Sabes quando lavas o chão, quando
varres, quando aspiras, quando limpas o pó, quando passas a ferro? Eu gosto que
o faças, juro que sim, gosto de te ver a bulir, gosto de te educar assim. Mas
às vezes dava mais jeito que ficasses sossegado no teu quarto a fazer legos. É
que digo que me estás a ajudar, mas muitas vezes desajudas muito, compreendes? E
bem sei que adoras escolher as coisas para nós. Mas ainda tens de refinar o teu
gosto. Sabes o que é refinar? Aquela porta que ficou com aqueles papéis colados
foi decorada por ti, com uma tesoura e um catálogo da Abreu. Dei-te corda a
dizer que estava a ficar muito lindo, mas depois tentei arrancar os papéis enquanto
dormias. Oh pá, desculpa lá, mas tentei arrancar os papéis. E disse-te que não
havia problema, mas não fiquei contente. Lembras-te de como lavámos a porta com
água morna, fairy e umas luvas de crescidos (“foi uma grande asneira que
fizemos, não foi?”, perguntaste). Eu disse que não foi bem uma asneira, para
não te preocupares, mas acho que vou acabar a decapar a porta. Foi uma asneira
de todo o tamanho, além do mais ainda há tão pouco tempo fizemos as obras. E as
luvas não eram bem tuas, percebes, filho? Umas luvas M de borracha não são para
meninos de cinco anos. A mãe emprestou-tas e disse que eram tuas, mas no fundo só
podiam ser de alguém com as mãos grandes. Usei-as depois para lavar a loiça e
não estragar as unhas.
Olha, e aquele cortinado que
escolheste para a casa de banho, bem, aquele cortinado é muito feio, filho. Não
é assim tão divertido ter as linhas do metro na banheira. Eu sei que disse que
sim. Mas também te disse que podia acontecer que esse cortinado se estragasse,
e pode ser que ele se estrague sim, mas talvez eu faça de propósito, percebes? Talvez
o rasgue e depois diga olha, rasgou-se! Já não posso ver a casa de banho com
aquilo. E talvez te diga que não comprei igual porque não havia igual, mas lá
na loja havia tantos que será difícil aquilo esgotar.

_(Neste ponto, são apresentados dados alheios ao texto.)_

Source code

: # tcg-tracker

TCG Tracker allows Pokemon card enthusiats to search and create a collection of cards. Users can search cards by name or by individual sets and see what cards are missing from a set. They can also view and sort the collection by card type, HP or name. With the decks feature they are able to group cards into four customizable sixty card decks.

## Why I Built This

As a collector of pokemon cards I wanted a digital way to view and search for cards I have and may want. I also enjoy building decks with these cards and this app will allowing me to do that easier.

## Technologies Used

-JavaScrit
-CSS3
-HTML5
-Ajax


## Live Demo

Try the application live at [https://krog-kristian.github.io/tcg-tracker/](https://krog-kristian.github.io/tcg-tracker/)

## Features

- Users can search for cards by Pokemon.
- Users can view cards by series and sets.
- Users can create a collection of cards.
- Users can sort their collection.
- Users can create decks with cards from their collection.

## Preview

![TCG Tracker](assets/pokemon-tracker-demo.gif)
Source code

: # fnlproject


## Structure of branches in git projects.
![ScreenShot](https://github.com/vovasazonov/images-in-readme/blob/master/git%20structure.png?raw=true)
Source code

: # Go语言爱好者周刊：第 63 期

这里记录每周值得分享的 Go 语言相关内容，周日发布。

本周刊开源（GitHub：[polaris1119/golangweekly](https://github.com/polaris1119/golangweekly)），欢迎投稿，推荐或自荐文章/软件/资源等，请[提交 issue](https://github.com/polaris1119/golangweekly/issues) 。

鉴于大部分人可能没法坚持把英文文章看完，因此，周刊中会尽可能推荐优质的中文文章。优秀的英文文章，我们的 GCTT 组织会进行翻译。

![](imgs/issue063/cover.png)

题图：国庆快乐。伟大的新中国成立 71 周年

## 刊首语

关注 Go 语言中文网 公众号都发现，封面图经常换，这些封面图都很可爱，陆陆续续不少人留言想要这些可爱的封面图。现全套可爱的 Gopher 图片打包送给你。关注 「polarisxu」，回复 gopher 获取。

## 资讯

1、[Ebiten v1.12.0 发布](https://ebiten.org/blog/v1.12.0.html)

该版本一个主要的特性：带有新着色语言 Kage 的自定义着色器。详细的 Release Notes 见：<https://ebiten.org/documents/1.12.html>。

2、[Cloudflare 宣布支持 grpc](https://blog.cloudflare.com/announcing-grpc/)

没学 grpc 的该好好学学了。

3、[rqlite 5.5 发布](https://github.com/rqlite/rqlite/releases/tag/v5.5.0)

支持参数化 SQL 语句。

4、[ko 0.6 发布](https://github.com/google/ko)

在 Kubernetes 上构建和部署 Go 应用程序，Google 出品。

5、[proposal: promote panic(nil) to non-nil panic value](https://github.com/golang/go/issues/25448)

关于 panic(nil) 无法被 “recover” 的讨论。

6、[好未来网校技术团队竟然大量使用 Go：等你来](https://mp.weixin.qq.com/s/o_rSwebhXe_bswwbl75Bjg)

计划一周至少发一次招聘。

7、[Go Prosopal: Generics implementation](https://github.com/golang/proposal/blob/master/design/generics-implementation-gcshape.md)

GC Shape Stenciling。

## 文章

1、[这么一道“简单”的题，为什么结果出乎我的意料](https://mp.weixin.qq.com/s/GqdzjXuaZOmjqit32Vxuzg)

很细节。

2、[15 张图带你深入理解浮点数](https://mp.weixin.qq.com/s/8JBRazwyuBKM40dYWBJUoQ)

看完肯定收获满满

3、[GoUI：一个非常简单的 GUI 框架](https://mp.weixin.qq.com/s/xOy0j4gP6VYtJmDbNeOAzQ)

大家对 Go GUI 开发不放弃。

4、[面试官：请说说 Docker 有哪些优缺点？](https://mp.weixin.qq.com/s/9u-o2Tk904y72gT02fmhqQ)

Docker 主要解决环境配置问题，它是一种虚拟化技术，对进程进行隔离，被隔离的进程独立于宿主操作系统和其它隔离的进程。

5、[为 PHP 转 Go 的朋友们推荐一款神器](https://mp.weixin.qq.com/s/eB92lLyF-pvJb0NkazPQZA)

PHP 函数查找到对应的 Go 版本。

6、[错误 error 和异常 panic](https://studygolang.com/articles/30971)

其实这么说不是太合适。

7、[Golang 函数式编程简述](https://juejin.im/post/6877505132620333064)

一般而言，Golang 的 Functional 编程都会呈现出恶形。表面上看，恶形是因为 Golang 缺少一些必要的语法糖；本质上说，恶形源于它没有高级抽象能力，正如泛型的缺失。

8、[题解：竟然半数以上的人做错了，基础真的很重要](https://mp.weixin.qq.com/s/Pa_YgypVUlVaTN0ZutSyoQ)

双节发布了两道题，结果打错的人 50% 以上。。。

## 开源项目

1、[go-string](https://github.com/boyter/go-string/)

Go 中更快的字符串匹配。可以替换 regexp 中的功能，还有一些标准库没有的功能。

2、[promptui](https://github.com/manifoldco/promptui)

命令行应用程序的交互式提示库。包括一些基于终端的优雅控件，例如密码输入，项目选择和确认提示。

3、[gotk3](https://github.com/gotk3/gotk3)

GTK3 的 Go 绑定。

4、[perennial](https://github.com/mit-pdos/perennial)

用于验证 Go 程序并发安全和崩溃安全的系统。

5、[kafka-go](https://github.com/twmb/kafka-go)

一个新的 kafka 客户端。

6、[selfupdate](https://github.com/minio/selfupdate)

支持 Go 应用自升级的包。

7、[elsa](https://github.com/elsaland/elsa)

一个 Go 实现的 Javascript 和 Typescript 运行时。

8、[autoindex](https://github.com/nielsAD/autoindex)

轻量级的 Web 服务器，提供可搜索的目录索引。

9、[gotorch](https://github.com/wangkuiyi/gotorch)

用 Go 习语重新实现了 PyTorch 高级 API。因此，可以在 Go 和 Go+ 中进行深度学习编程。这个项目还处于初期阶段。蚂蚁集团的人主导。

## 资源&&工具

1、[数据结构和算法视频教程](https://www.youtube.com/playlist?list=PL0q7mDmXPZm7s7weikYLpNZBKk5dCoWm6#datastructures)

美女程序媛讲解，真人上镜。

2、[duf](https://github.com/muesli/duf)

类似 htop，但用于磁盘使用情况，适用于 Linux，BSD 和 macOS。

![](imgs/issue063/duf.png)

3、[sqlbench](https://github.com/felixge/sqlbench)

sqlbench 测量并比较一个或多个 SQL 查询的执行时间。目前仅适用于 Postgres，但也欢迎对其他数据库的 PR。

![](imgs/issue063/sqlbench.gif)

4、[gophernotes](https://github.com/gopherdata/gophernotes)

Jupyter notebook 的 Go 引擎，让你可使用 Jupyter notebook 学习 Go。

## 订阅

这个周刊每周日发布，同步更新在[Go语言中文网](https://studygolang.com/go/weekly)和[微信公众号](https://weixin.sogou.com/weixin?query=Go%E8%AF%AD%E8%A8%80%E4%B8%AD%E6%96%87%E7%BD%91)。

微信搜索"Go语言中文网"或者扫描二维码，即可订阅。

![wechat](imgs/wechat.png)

Eu disse, bah, não pode
ficar assim tão mal, não é? Mas pode. Tanto que ficou. Há muito tempo que não
comprava uma coisa tão horrorosa. Então, quando se estragar temos de substituir
por um bonito, estás a perceber? “Sim, fazemos assim: ficamos com ele durante
muito tempo. Depois quando se estragar compramos outro igual. A partir de agora
compramos sempre igual, não é?” Bem, eu não diria isso. “Vá lá. Compramos
sempre igual! Assim vamos ter sempre as linhas de metro na nossa banheira! Vai
ser tão lindo, não vai, mamã?
”
Vai, filho, claro que vai.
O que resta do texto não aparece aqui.